*** Block opens ***
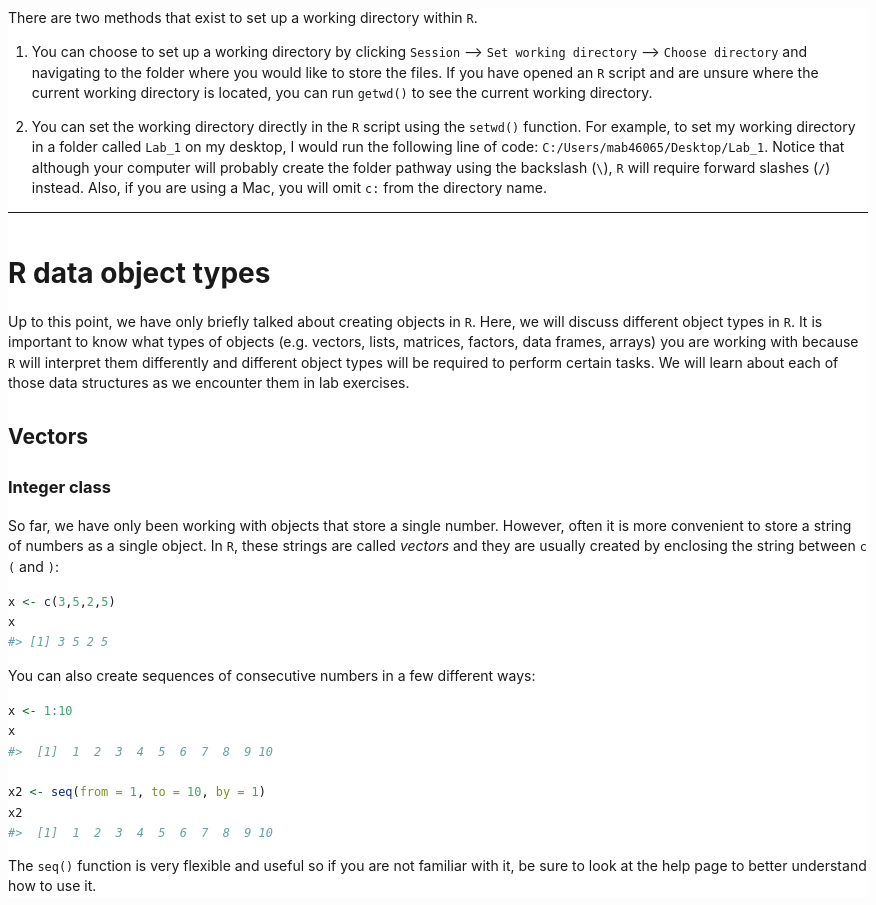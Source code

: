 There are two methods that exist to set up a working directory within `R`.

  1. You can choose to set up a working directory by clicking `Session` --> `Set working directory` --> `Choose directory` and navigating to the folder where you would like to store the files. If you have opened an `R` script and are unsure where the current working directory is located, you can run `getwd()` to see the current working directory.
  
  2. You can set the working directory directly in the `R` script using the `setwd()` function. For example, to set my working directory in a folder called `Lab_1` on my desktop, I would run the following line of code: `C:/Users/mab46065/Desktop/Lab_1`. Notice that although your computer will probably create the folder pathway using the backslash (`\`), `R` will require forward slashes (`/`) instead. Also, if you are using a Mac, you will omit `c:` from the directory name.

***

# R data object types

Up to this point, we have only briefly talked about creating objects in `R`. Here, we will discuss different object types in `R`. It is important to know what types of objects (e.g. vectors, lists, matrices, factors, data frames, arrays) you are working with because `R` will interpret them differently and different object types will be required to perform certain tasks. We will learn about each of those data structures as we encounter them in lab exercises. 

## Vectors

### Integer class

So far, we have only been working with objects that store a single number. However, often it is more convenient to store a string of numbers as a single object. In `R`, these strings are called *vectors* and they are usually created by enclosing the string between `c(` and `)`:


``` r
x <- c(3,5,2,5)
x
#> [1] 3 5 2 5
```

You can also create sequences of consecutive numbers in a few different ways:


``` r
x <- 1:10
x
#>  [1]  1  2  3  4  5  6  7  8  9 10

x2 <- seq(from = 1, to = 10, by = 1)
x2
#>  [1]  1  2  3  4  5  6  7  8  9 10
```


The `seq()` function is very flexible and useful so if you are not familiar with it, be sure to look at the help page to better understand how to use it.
*** Block closes ***
Repeat the material exactly. Skip the images.

Source code

: There are two methods that exist to set up a working directory within `R`.

  1. You can choose to set up a working directory by clicking `Session` --> `Set working directory` --> `Choose directory` and navigating to the folder where you would like to store the files. If you have opened an `R` script and are unsure where the current working directory is located, you can run `getwd()` to see the current working directory.
  
  2. You can set the working directory directly in the `R` script using the `setwd()` function. For example, to set my working directory in a folder called `Lab_1` on my desktop, I would run the following line of code: `C:/Users/mab46065/Desktop/Lab_1`. Notice that although your computer will probably create the folder pathway using the backslash (`\`), `R` will require forward slashes (`/`) instead. Also, if you are using a Mac, you will omit `c:` from the directory name.

***

# R data object types

Up to this point, we have only briefly talked about creating objects in `R`. Here, we will discuss different object types in `R`. It is important to know what types of objects (e.g. vectors, lists, matrices, factors, data frames, arrays) you are working with because `R` will interpret them differently and different object types will be required to perform certain tasks. We will learn about each of those data structures as we encounter them in lab exercises. 

## Vectors

### Integer class

So far, we have only been working with objects that store a single number. However, often it is more convenient to store a string of numbers as a single object. In `R`, these strings are called *vectors* and they are usually created by enclosing the string between `c(` and `)`:


``` r
x <- c(3,5,2,5)
x
#> [1] 3 5 2 5
```

You can also create sequences of consecutive numbers in a few different ways:


``` r
x <- 1:10
x
#>  [1]  1  2  3  4  5  6  7  8  9 10

x2 <- seq(from = 1, to = 10, by = 1)
x2
#>  [1]  1  2  3  4  5  6  7  8  9 10
```


The `seq()` function is very flexible and useful so if you are not familiar with it, be sure to look at the help page to better understand how to use it.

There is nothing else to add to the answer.